Many other Chinese companies are flooding the Kenyan market with frozen fish. Back in 2016, China exported $30 million of fish to Kenya -- double the year before.

"It's a good thing that we have fish coming in to fill in the gap, the deficit that we have. But on the other hand, we have to compete in terms of production and either lower the cost or increase our volumes so that we can avail fish to our communities," former Kenyan Fisheries Secretary Charles Ngugi, who now runs his own fish farm, said.

Local consumers

Despite China being thousands of kilometers from Kenya, intensive, large-scale farming, and a willingness to keep prices low, even at a loss, means prices are considerably cheaper than local offerings.

"If you can get a fish from China, one piece is selling at 150 shillings per kilo while we sell at 400 shillings. It is a very big challenge because people will always go with the cheaper things," fisherman and trader, Maurice Muma, told CNN.

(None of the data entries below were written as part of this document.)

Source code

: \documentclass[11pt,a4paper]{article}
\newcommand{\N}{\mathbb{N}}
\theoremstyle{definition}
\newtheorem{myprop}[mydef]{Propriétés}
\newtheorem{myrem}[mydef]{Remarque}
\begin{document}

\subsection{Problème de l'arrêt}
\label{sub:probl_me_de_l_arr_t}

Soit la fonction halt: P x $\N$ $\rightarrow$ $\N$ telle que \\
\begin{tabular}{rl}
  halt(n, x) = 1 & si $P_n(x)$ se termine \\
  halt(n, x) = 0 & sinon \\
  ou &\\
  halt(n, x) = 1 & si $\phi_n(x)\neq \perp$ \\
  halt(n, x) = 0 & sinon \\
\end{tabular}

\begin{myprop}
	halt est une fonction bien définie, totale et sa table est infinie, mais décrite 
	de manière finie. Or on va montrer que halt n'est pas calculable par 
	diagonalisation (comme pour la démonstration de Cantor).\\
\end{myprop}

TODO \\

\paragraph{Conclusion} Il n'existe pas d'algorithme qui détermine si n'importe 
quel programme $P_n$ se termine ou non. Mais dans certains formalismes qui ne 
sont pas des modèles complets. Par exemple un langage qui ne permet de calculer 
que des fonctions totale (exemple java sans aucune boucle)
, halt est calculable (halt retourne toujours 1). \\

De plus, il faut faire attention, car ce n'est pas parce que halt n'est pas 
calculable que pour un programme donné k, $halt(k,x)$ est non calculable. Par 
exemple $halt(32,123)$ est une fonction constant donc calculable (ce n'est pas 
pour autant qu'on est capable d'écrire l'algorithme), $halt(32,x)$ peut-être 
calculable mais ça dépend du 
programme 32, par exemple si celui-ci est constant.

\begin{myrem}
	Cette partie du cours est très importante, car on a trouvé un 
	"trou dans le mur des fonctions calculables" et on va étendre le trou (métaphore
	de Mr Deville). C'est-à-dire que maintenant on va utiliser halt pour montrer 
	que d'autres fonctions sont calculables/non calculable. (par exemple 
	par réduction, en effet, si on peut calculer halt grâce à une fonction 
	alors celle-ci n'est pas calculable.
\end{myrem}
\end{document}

Kenya's fish industry have started looking to fish farming to increase competitiveness with Chinese companies.

Victory Farms began in 2015 and harvests 80 to 100 tonnes of fish per month.

"The Kenyan fisheries of the regions where we operate is currently harvesting two tons per year from hundreds and hundreds of fishermen, whereas at Victory Farms we are able to pull five to 10 tons on any given day," Joseph Rehmann, co-founder and CEO of Victory Farms, told CNN.

However, industrial fish farming has been criticized because of the negative impact it can have on the ecosystem, health and the environment if not done sustainably.

Victory Farms said they are committed to farming fish in the same water for years to come.

However, it is likely to take more than fish farming to solve Kenya's fishing deficit. Unlike China, Kenya has to import most of its fish feed.

Cold chain infrastructure

Additionally, Kenya's fishing industry lacks a cold chain infrastructure -- a supply chain, from source to sale, that keeps fish fresh and cool.

"The quality of the fish will be degraded by not being properly preserved," Rehmann said.

An inadequate power network is also preventing the cold chain system from working.

"Ice needs power and power is not, let's say, consistent in this part of the world," Steve Moran, co-founder and COO of Victory Farms, said.

While the heydey of Lake Victoria's fishing boom in the 1980s and 1990s is a way off, better environmental protections and infrastructure could help restore the fishing industry.

"This lake is presently undeveloped, but as it begins to develop environmental protection - keeping diseases out, keeping foreign fish out is a very important part of the long-term sustainability of aquaculture," Rehmann said.